Applicants fill it out, pay their application fee, and the request typically ends up before a local planning and zoning board within a few weeks.

That, in a nutshell, is how it works in St. Louis County as well, according to Mary Anderson, the county’s longtime land use manager, who retired last Friday. “Once an application comes in, we immediately send a copy to the local township if it’s organized, and we also send a copy for review if it requires septic approval. We want to give them the same notice that we have,” Anderson said.

Those additional notices, said Anderson, help keep the project moving forward as efficiently as possible, but none of the other approvals that a project might entail are necessary at the point that a conditional use permit comes to the county planning commission for approval.

The information required for the application is typically enough for the county to determine that the project meets their zoning standards and can be filled out by just about any prospective developer. “Sometimes people go through a surveyor for their site sketch, but people can draw sketches on their own if they want,” said Anderson.

There’s a reason that the permit application process isn’t too rigorous. “We’re basically just approving the use,” she said. “We don’t want people investing their life’s fortune in something that won’t get approved. We try not to put too much burden on the applicant. We want to promote development.”

In Tower, by contrast, fortunes for both Rose and the Rosses are slipping away, as both Keith and Altenburg have refused to even accept conditional use permit applications for either of their projects.

The city of Tower’s conditional use application is just two pages long and requires even less information than St. Louis County’s, but Keith maintains she can’t accept the application for an RV park or any other kind of planned unit development until the developers have finalized a long list of tasks, including an environmental assessment worksheet, and have all of their other state, federal, and local agency approvals in hand.

In a recent email to Rose, Keith ticked off a list of 17 things that Rose would need to provide before she would accept an application, including a dock plan with DNR approvals attached, full surveying including staking of all roads, buildings and RV sites, a dust control plan, MPCA sewer connection permit approval, full detailed design drawings and building plans, an archeological assessment, and “all regulatory permit applications and written documentation of application approval.” And the coup de grace, written by Keith in all caps, was “ANY OTHER DOCUMENTS THAT WILL BE DETERMINED TO BE NECESSARY.”

Rose says he is most frustrated by Keith’s constant shifting of the goal posts.
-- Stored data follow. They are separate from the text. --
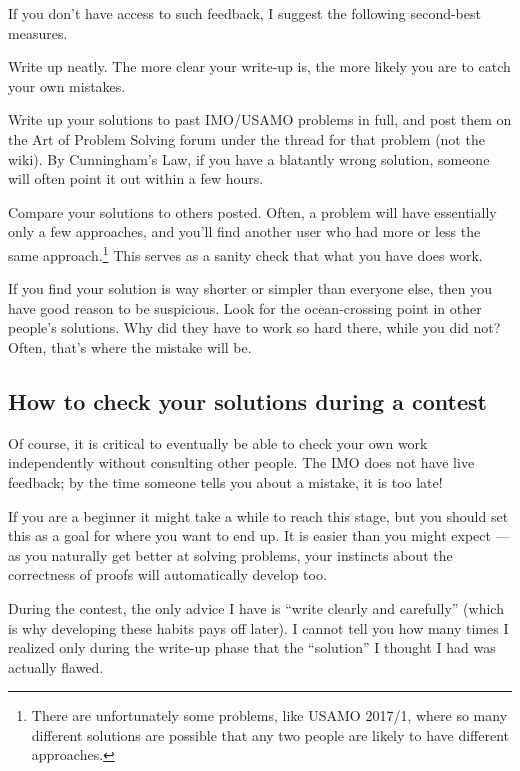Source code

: If you don't have access to such feedback,
I suggest the following second-best measures.
\begin{itemize}
	\ii Write up neatly.
	The more clear your write-up is,
	the more likely you are to catch your own mistakes.

	\ii Write up your solutions to past IMO/USAMO problems in full,
	and post them on the Art of Problem Solving forum
	under the thread for that problem (not the wiki).
	By Cunningham's Law, if you have a blatantly wrong solution,
	someone will often point it out within a few hours.

	\ii Compare your solutions to others posted.
	Often, a problem will have essentially only a few approaches,
	and you'll find another user who had more or less
	the same approach.\footnote{There are unfortunately some problems,
		like USAMO 2017/1,
		where so many different solutions are possible
		that any two people are likely to have different approaches.}
	This serves as a sanity check that what you have does work.

	If you find your solution is way shorter or simpler
	than everyone else, then you have good reason to be suspicious.
	Look for the ocean-crossing point in other people's solutions.
	Why did they have to work so hard there, while you did not?
	Often, that's where the mistake will be.
\end{itemize}

\subsection{How to check your solutions during a contest}
Of course, it is critical to eventually
be able to check your own work independently
without consulting other people.
The IMO does not have live feedback;
by the time someone tells you about a mistake, it is too late!

If you are a beginner it might take a while to reach this stage,
but you should set this as a goal for where you want to end up.
It is easier than you might expect ---
as you naturally get better at solving problems, your instincts
about the correctness of proofs will automatically develop too.

During the contest, the only advice I have is
``write clearly and carefully''
(which is why developing these habits pays off later).
I cannot tell you how many times I realized only during the write-up phase
that the ``solution'' I thought I had was actually flawed.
Indeed, Keith insisted to Rose that her seemingly exhaustive list of hoops was unlikely to be the last requirement. She had initially given Rose a list of six things he needed to accomplish before she’d take a conditional use application to the planning and zoning board, but that list has morphed into something much longer. And Keith has made it clear that the list is likely to grow.

Rose vented his frustration at the planning and zoning board last Thursday. “This is my dispute,” he said. “I did those six things and then I got 12 more things and then I got 18. Will it be 36 next time?”
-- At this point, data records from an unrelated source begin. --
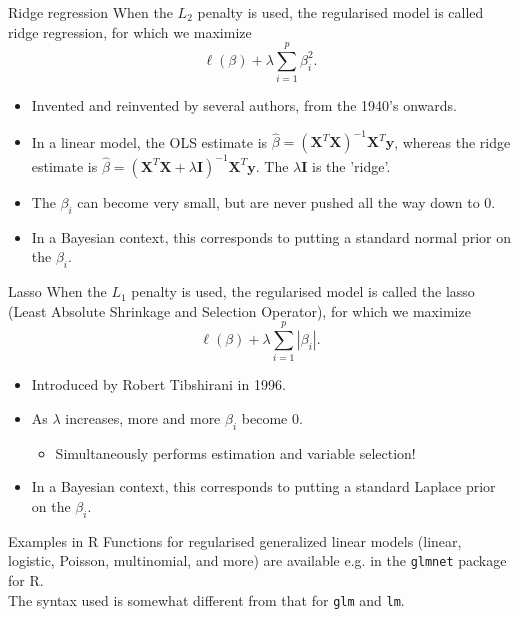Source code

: \documentclass[10pt,handout]{beamer}
\begin{document}
\begin{frame}{Ridge regression}
When the $L_2$ penalty is used, the regularised model is called {\color{uured}ridge regression}, for which we maximize
$$\ell(\beta)+\lambda\sum_{i=1}^p\beta_i^2.$$
\begin{itemize}
\item Invented and reinvented by several authors, from the 1940's onwards.\\[3mm]\pause
\item In a linear model, the OLS estimate is $\hat{\beta}=(\mathbf{X}^T\mathbf{X})^{-1}\mathbf{X}^T\mathbf{y}$, whereas the ridge estimate is $\hat{\beta}=(\mathbf{X}^T\mathbf{X}+\lambda \mathbf{I})^{-1}\mathbf{X}^T\mathbf{y}$. The $\lambda \mathbf{I}$ is the 'ridge'.\\[3mm]\pause
\item The $\beta_i$ can become very small, but are never pushed all the way down to 0.\\[3mm]\pause
\item In a Bayesian context, this corresponds to putting a standard normal prior on the $\beta_i$.
\end{itemize}
\end{frame}

\begin{frame}{Lasso}
When the $L_1$ penalty is used, the regularised model is called the {\color{uured}lasso} (Least Absolute Shrinkage and Selection Operator), for which we maximize
$$\ell(\beta)+\lambda\sum_{i=1}^p|\beta_i|.$$
\begin{itemize}
\item Introduced by Robert Tibshirani in 1996.\\[3mm]\pause
\item As $\lambda$ increases, more and more $\beta_i$ become 0.\pause
\begin{itemize}
\item Simultaneously performs estimation and variable selection!\\[3mm]\pause
\end{itemize}
\item In a Bayesian context, this corresponds to putting a standard Laplace prior on the $\beta_i$.
\end{itemize}
\end{frame}

\begin{frame}{Examples in R}
Functions for regularised generalized linear models (linear, logistic, Poisson, multinomial, and more) are available e.g. in the \texttt{glmnet} package for R.\\[3mm]\pause
The syntax used is somewhat different from that for \texttt{glm} and \texttt{lm}.\\[3mm]
\end{frame}
\end{document}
Both Rose and the Rosses note that each item on Keith’s list costs more money, and she’s requiring them to spend tens of thousands of dollars without any guarantee that the city will ultimately approve a conditional use permit.

While the Rosses have so far resisted Keith’s demand for an EAW, Rose actually completed his EAW more than a year ago, a process that took months. Keith initially rejected Rose’s own effort to fill out the worksheet, insisting that he hire an engineer at a cost of several thousand dollars. Rose eventually agreed, but Keith then demanded that Rose pay the city’s engineer to review it, which cost him an additional $4,000.
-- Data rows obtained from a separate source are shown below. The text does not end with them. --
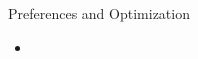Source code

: \begin{frame}{Preferences and Optimization}
  \begin{itemize}
  \item
  \end{itemize}
\end{frame}
%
He’s had to pay for wetland delineations, surveying, and other work at the site, not to mention his personal time, expenses, and lost potential income from his would-be business. And at last week’s planning commission meeting, Altenburg told him he’d have to pay for another wetland delineation because he recently did a land swap with an adjacent property owner, which may have altered the wetland percentages.

Applicants to St. Louis County aren’t required to do any of those things until after they have conditional use approval from the planning commission. According to Anderson, the prospective developers are still required to obtain a long list of other approvals, depending on the specifics of the project. “One of the requirements [of a conditional use permit] is that they must meet all other federal, state, or county standards,” she said.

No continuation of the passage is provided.